YOUR ASSIGNMENT >>
Would you find each line in the entries below with the string "Australia" and copy it?

(Document images with source code)
╔══
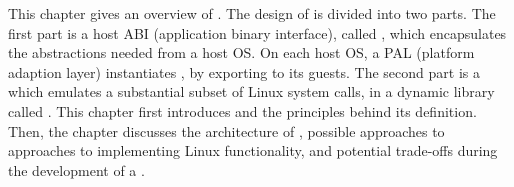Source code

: This chapter gives an overview of \graphene{}.
The design of \graphene{} is divided into two parts.
The first part is a host ABI (application binary interface), called \thehostabi{}, which encapsulates the abstractions needed from a host OS.
On each host OS, a PAL (platform adaption layer) instantiates \thehostabi{},
by exporting \palcallnum{} \hostapis{}
to its guests.
The second part is a \libos{} which emulates a substantial subset of Linux system calls,
in a dynamic library called \thelibos{}.
This chapter first introduces \thehostabi{} and the principles behind its definition.
Then, the chapter discusses the architecture of \thelibos{},
possible approaches to
approaches to implementing Linux functionality,
and potential trade-offs
during the development of a \libos{}.


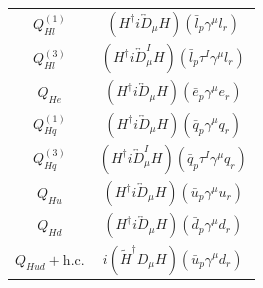 \begin{table}[htbp]
{\begin{tabular}[t]{c|c}
        \cellcolor{gray!25}$Q_{Hl}^{(1)}$ & \cellcolor{gray!25}$(H^\dagger i\overleftrightarrow{D}_\mu H)(\bar{l}_p \gamma^\mu l_r)$ \\
        \cellcolor{gray!25}$Q_{Hl}^{(3)}$ & \cellcolor{gray!25}$(H^\dagger i\overleftrightarrow{D}^I_\mu H)(\bar{l}_p \tau^I \gamma^\mu l_r)$ \\
        \cellcolor{gray!25}$Q_{He}$ & \cellcolor{gray!25}$(H^\dagger i\overleftrightarrow{D}_\mu H)(\bar{e}_p \gamma^\mu e_r)$ \\
        $Q_{Hq}^{(1)}$ & $(H^\dagger i\overleftrightarrow{D}_\mu H)(\bar{q}_p \gamma^\mu q_r)$ \\
        $Q_{Hq}^{(3)}$ & $(H^\dagger i\overleftrightarrow{D}^I_\mu H)(\bar{q}_p \tau^I \gamma^\mu q_r)$ \\
        $Q_{Hu}$ & $(H^\dagger i\overleftrightarrow{D}_\mu H)(\bar{u}_p \gamma^\mu u_r)$ \\
        $Q_{Hd}$ & $(H^\dagger i\overleftrightarrow{D}_\mu H)(\bar{d}_p \gamma^\mu d_r)$ \\
        $Q_{Hud} + \text{h.c.}$ & $i(\widetilde{H}^\dagger D_\mu H)(\bar{u}_p \gamma^\mu d_r)$
    \end{tabular}
    } %
    

\end{table}
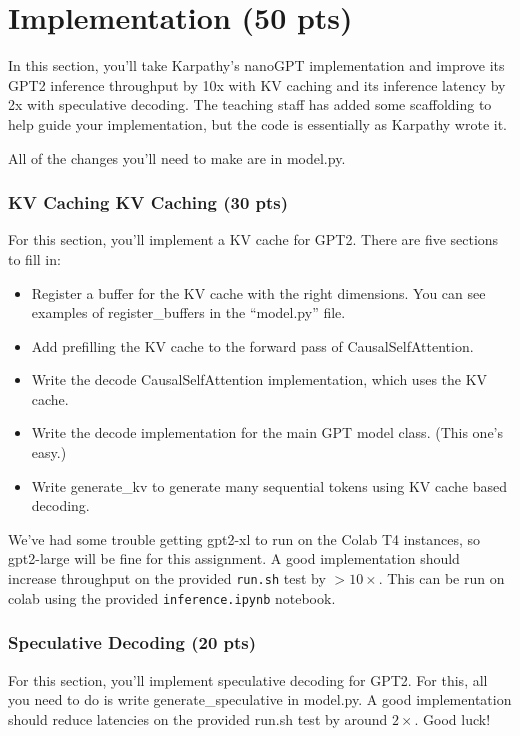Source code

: \section{Implementation (50 pts)}

In this section, you'll take Karpathy's nanoGPT implementation and improve its GPT2 inference throughput by 10x with KV caching and its inference latency by 2x with speculative decoding. The teaching staff has added some scaffolding to help guide your implementation, but the code is essentially as Karpathy wrote it.

All of the changes you'll need to make are in model.py.

\subsubsection{KV Caching KV Caching (30 pts)}

For this section, you'll implement a KV cache for GPT2. There are five sections to fill in:
\begin{itemize}
    \item Register a buffer for the KV cache with the right dimensions. You can see examples of register\_buffers in the ``model.py'' file.
    \item Add prefilling the KV cache to the forward pass of CausalSelfAttention.
    \item Write the decode CausalSelfAttention implementation, which uses the KV cache.
    \item Write the decode implementation for the main GPT model class. (This one's easy.)
    \item Write generate\_kv to generate many sequential tokens using KV cache based decoding.
\end{itemize}

We've had some trouble getting gpt2-xl to run on the Colab T4 instances, so gpt2-large will be fine for this assignment. A good implementation should increase throughput on the provided \texttt{run.sh} test by $>10\times$. This can be run on colab using the provided \texttt{inference.ipynb} notebook.

\subsubsection{Speculative Decoding (20 pts)}

For this section, you'll implement speculative decoding for GPT2. For this, all you need to do is write generate\_speculative in model.py. A good implementation should reduce latencies on the provided run.sh test by around $2\times$. Good luck!


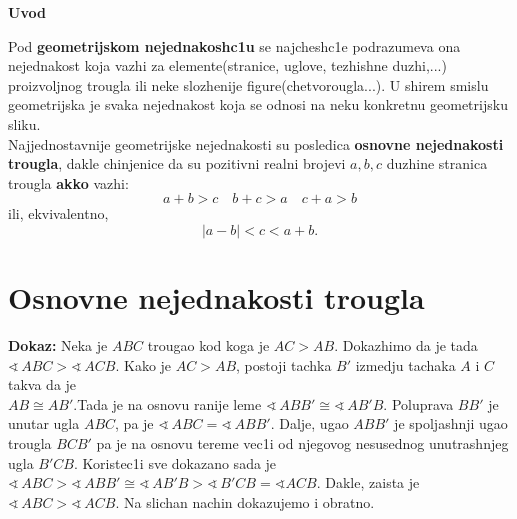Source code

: \documentclass[11pt,letter]{report}
\def\ug{\mathbin{\sphericalangle\,}}
\begin{document}
\newpage
\begin{large}
\vspace*{-1.5in}
\begin{center}
\vspace{0.2in}
\huge \textbf{Uvod}
\end{center}
\vspace{0.2in}
\begin{flushleft}
 Pod \textbf{geometrijskom nejednakosh{}c1u} se najchesh{}c1e podrazumeva ona nejednakost koja vazhi za elemente(stranice, uglove, tezhishne duzhi,...) proizvoljnog trougla ili neke slozhenije figure(chetvorougla...). U shirem smislu geometrijska je svaka nejednakost koja se odnosi na neku konkretnu geometrijsku sliku.\\

Najjednostavnije geometrijske nejednakosti su posledica \textbf{osnovne nejednakosti trougla}, dakle chinjenice da su pozitivni realni brojevi $a,b,c$ duzhine stranica trougla \textbf{akko} vazhi:$$a+b>c \quad b+c>a\quad c+a>b$$
ili, ekvivalentno, $$|a-b|<c<a+b.$$
\section*{\centering \LARGE Osnovne nejednakosti trougla}
\begin{frame}{}
\end{frame}

\vspace{0.1in}
\textbf{Dokaz:} Neka je $ABC$ trougao kod koga je $AC>AB$. Dokazhimo da je tada\\
$\ug ABC > \ug ACB$. Kako je $AC>AB$, postoji tachka $B'$ izmedju tachaka $A$ i $C$ takva da je \\$AB\cong AB'$.Tada je na osnovu ranije leme $\ug ABB'\cong \ug AB'B$. Poluprava $BB'$ je unutar ugla $ABC$, pa je $\ug ABC =\ug ABB'$. Dalje, ugao $ABB'$ je spoljashnji ugao trougla $BCB'$ pa je na osnovu tereme vec1i od njegovog nesusednog unutrashnjeg ugla $B'CB$. Koristec1i sve dokazano sada je $\ug ABC>\ug ABB' \cong \ug AB'B>\ug B'CB=\sphericalangle ACB.$ Dakle, zaista je $ \ug ABC>\ug ACB$. Na slichan nachin dokazujemo i obratno.\\
\vspace{0.5cm}


\end{flushleft}
\end{large}
\end{document}

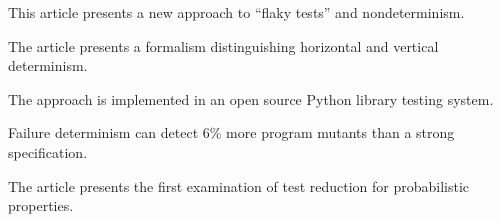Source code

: \documentclass{article}
\begin{document}

\vspace{0.1in}


\vspace{0.1in}

\noindent This article presents a new approach to ``flaky tests'' and nondeterminism.

\vspace{0.1in}

\noindent The article presents a formalism distinguishing horizontal and vertical determinism.

\vspace{0.1in}

\noindent The approach is implemented in an open source Python library testing system.

\vspace{0.1in}

\noindent Failure determinism can detect 6\% more program mutants than a strong specification.

\vspace{0.1in}

\noindent The article presents the first examination of test reduction for probabilistic properties.
\end{document}
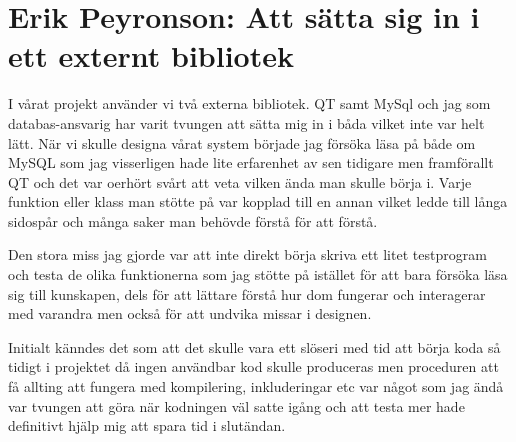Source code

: \section {Erik Peyronson: Att sätta sig in i ett externt bibliotek}

I vårat projekt använder vi två externa bibliotek. QT samt MySql och
jag som databas-ansvarig har varit tvungen att sätta mig in i
båda vilket inte var helt lätt. När vi skulle designa vårat system
började jag försöka läsa på både om MySQL som jag visserligen hade
lite erfarenhet av sen tidigare men framförallt QT och det var oerhört
svårt att veta vilken ända man skulle börja i. Varje funktion eller
klass man stötte på var kopplad till en annan vilket ledde till långa
sidospår och många saker man behövde förstå för att förstå. 

Den stora miss jag gjorde var att inte direkt börja skriva ett litet
testprogram och testa de olika funktionerna som jag stötte på istället
för att bara försöka läsa sig till kunskapen, dels för att lättare
förstå hur dom fungerar och interagerar med varandra  men också för
att undvika missar i designen. 

Initialt känndes det som att det skulle vara ett slöseri med tid att
börja koda så tidigt i projektet då ingen användbar kod skulle
produceras men proceduren att få allting att fungera med kompilering,
inkluderingar etc var något som jag ändå var tvungen att göra när
kodningen väl satte igång och att testa mer hade definitivt hjälp mig
att spara tid i slutändan.
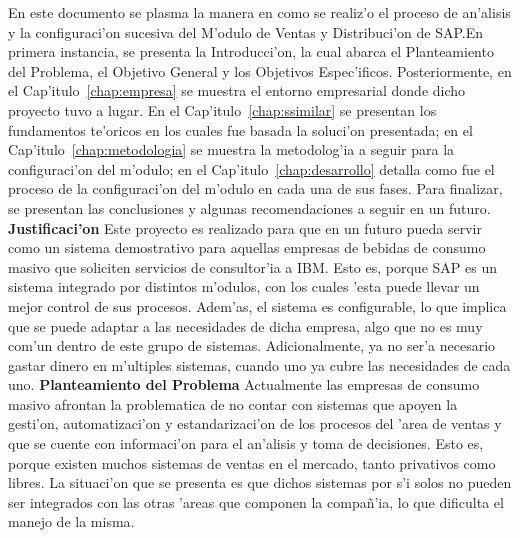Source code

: \newline
\newline
	En este documento se plasma la manera en como se realiz'o el proceso de an'alisis y la configuraci'on sucesiva del M'odulo de Ventas y Distribuci'on de SAP.En primera instancia, se presenta la Introducci'on, la cual abarca el Planteamiento del Problema, el Objetivo General y los Objetivos Espec'ificos. Posteriormente, en el Cap'itulo~\ref{chap:empresa} se muestra el entorno empresarial donde dicho proyecto tuvo a lugar. En el Cap'itulo~\ref{chap:ssimilar} se presentan los fundamentos te'oricos en los cuales fue basada la soluci'on presentada; en el Cap'itulo~\ref{chap:metodologia} se muestra la metodolog'ia a seguir para la configuraci'on del m'odulo; en el Cap'itulo~\ref{chap:desarrollo} detalla como fue el proceso de la configuraci'on del m'odulo en cada una de sus fases. Para finalizar, se presentan las conclusiones y algunas recomendaciones a seguir en un futuro.
\newline
\newline
\label{sect:justificacion}
\textbf{Justificaci'on}
\newline
\newline
	Este proyecto es realizado para que en un futuro pueda servir como un sistema demostrativo para aquellas empresas de bebidas de consumo masivo que soliciten servicios de consultor'ia a IBM. Esto es, porque SAP es un sistema integrado por distintos m'odulos, con los cuales 'esta puede llevar un mejor control de sus procesos. Adem'as, el sistema es configurable, lo que implica que se puede adaptar a las necesidades de dicha empresa, algo que no es muy com'un dentro de este grupo de sistemas. Adicionalmente, ya no ser'a necesario gastar dinero en m'ultiples sistemas, cuando uno ya cubre las necesidades de cada uno.
\label{sect:planteamiento}
\newline
\newline
\textbf{Planteamiento del Problema}
\newline
\newline
	Actualmente las empresas de consumo masivo afrontan la problematica de no  contar con sistemas que apoyen la gesti'on, automatizaci'on y estandarizaci'on de los procesos del 'area de ventas y que se cuente con informaci'on para el an'alisis y toma de decisiones. Esto es, porque  existen muchos sistemas de ventas en el mercado, tanto privativos como libres. La situaci'on que se presenta es que dichos sistemas por s'i solos no pueden ser integrados con las otras 'areas que componen la compa\~n'ia, lo que dificulta el manejo de la misma. 
		
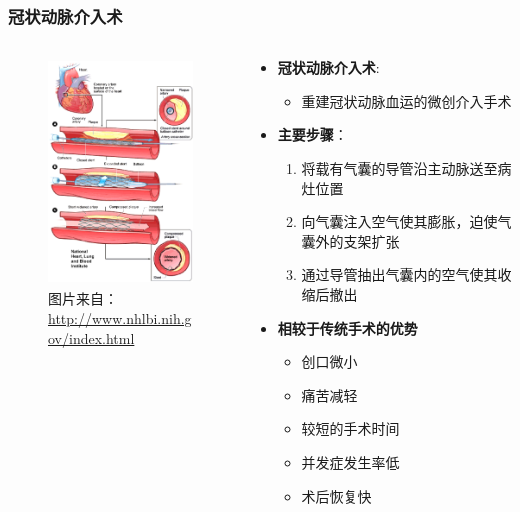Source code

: \begin{frame}
\frametitle{冠状动脉介入术}
\begin{columns}[onlytextwidth]
\begin{column}{0.4\textwidth}
\begin{figure}[t]
\includegraphics[height=170pt]{../../Figures/background/phauthuatmachmau_stent.eps}
\caption[冠状动脉介入术]{图片来自：\\\url{http://www.nhlbi.nih.gov/index.html}}
\end{figure}
\end{column}
\begin{column}{0.5\textwidth}
\begin{itemize}
\item \textbf{冠状动脉介入术}: 
\begin{itemize}
\item \footnotesize{重建冠状动脉血运的微创介入手术}
\end{itemize}
\item \textbf{主要步骤}：
\begin{enumerate}[A]
\item \footnotesize{将载有气囊的导管沿主动脉送至病灶位置}
\item \footnotesize{向气囊注入空气使其膨胀，迫使气囊外的支架扩张}
\item \footnotesize{通过导管抽出气囊内的空气使其收缩后撤出}
\end{enumerate}
\end{itemize}
\begin{itemize}
\item \textbf{相较于传统手术的优势}
\begin{itemize}
\item 创口微小
\item 痛苦减轻
\item 较短的手术时间
\item 并发症发生率低
\item 术后恢复快
\end{itemize}
\end{itemize}
\end{column}
\end{columns}
\end{frame}

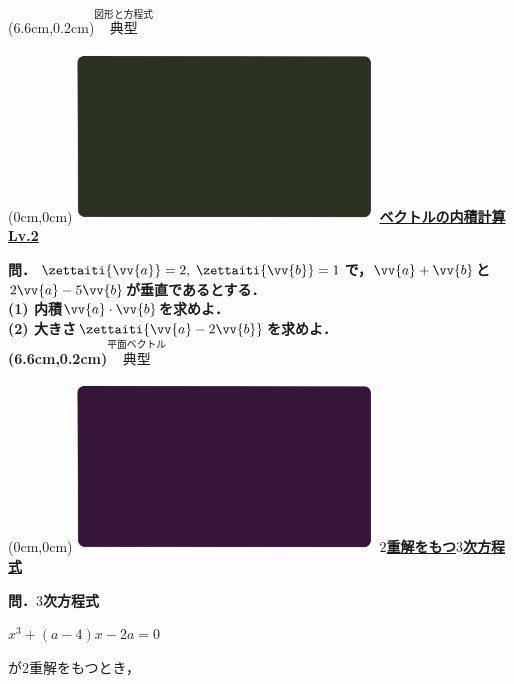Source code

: \documentclass[10pt,
fleqn,
dvipdfmx,
uplatex
]{jsarticle}
\begin{document}
\at(6.6cm,0.2cm){\small\color{bradorange}$\overset{\text{図形と方程式}}{\text{典型}}$}



\newpage



\at(0cm,0cm){\includegraphics[width=8cm,bb=0 0 1920 1080]{./youtube/thumbnails/templates/smart_background/平面ベクトル.jpeg}}
{\color{orange}\bf\boldmath\Large\underline{ベクトルの内積計算 Lv.2 }}\vspace{0.3zw}

\normalsize 
\bf\boldmath 問．$\zettaiti{\vv {a}}=2,\;\zettaiti{\vv {b}}=1$で，$\vv {a}+\vv {b}$と$2\vv {a}-5\vv {b}$が垂直であるとする．\\
(1)  内積$\vv {a}\cdot \vv {b}$を求めよ．\\
(2)  大きさ$\zettaiti{\vv {a}-2\vv {b}}$を求めよ．\\

\at(6.6cm,0.2cm){\small\color{bradorange}$\overset{\text{平面ベクトル}}{\text{典型}}$}


\newpage

\at(0cm,0cm){\includegraphics[width=8cm,bb=0 0 1920 1080]{./youtube/thumbnails/templates/smart_background/複素数と方程式.jpeg}}
{\color{orange}\bf\boldmath\Large\underline{$2$重解をもつ$3$次方程式}}\vspace{0.1zw}

\LARGE 
\bf\boldmath 問．$3$次方程式

\hspace{0.2zw}$x^3+\left(a-4\right)x-2a=0$

が$2$重解をもつとき，
\end{document}

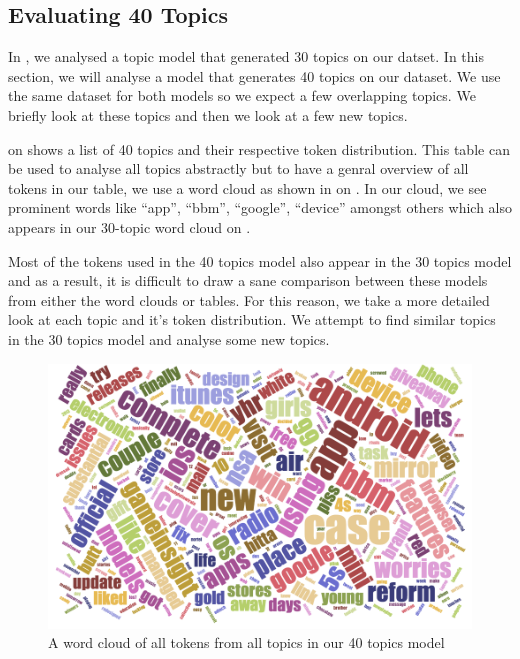 \subsection{Evaluating 40 Topics}
\label{sec:evaluating-40-topics}
In , we analysed a topic model that generated 30 topics on our
datset. In this section, we will analyse a model that generates 40 topics on our dataset. We use the
same dataset for both models so we expect a few overlapping topics. We briefly look at these topics
and then we look at a few new topics.

 on  shows a list of 40 topics and their respective
token distribution. This table can be used to analyse all topics abstractly but to have a genral
overview of all tokens in our table, we use a word cloud as shown in  on
. In our cloud, we see prominent words like ``app'', ``bbm'',
``google'', ``device'' amongst others which also appears in our 30-topic word cloud on
.

Most of the tokens used in the 40 topics model also appear in the 30 topics model and as a result, it is
difficult to draw a sane comparison between these models from either the word clouds or tables. For
this reason, we take a more detailed look at each topic and it's token distribution. We attempt to
find similar topics in the 30 topics model and analyse some new topics.\\

\begin{figure}
\begin{center}
  \includegraphics[scale=0.75,angle=90]{Figures/40_topics_cloud}
\end{center}
\caption{A word cloud of all tokens from all topics in our 40 topics model}
\label{fig:40-topics-cloud}
\end{figure}

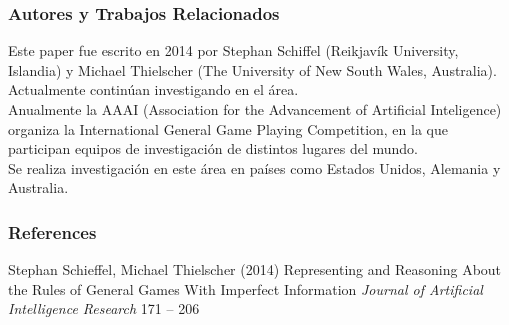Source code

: \documentclass{beamer}
\begin{document}
\begin{frame}
\frametitle{Autores y Trabajos Relacionados}

Este paper fue escrito en 2014 por Stephan Schiffel (Reikjavík University, Islandia) y Michael Thielscher (The University of New South Wales, Australia).\\
Actualmente continúan investigando en el área.\\
\vspace{10pt}
Anualmente la AAAI (Association for the Advancement of Artificial Inteligence) organiza la International General Game Playing Competition, en la que participan equipos de investigación de distintos lugares del mundo.\\
\vspace{10pt}
Se realiza investigación en este área en países como Estados Unidos, Alemania y Australia.
 

\end{frame}


\begin{frame}
\frametitle{References}
\footnotesize{
\begin{thebibliography}{99} %
 Stephan Schieffel, Michael Thielscher (2014)
\newblock Representing and Reasoning About the Rules of General Games With Imperfect Information
\newblock \emph{Journal of Artificial Intelligence Research} 171 -- 206
\end{thebibliography}
}
\end{frame}
\end{document}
╚══
SOLVED EXERCISE >>
Este paper fue escrito en 2014 por Stephan Schiffel (Reikjavík University, Islandia) y Michael Thielscher (The University of New South Wales, Australia).\\
Se realiza investigación en este área en países como Estados Unidos, Alemania y Australia.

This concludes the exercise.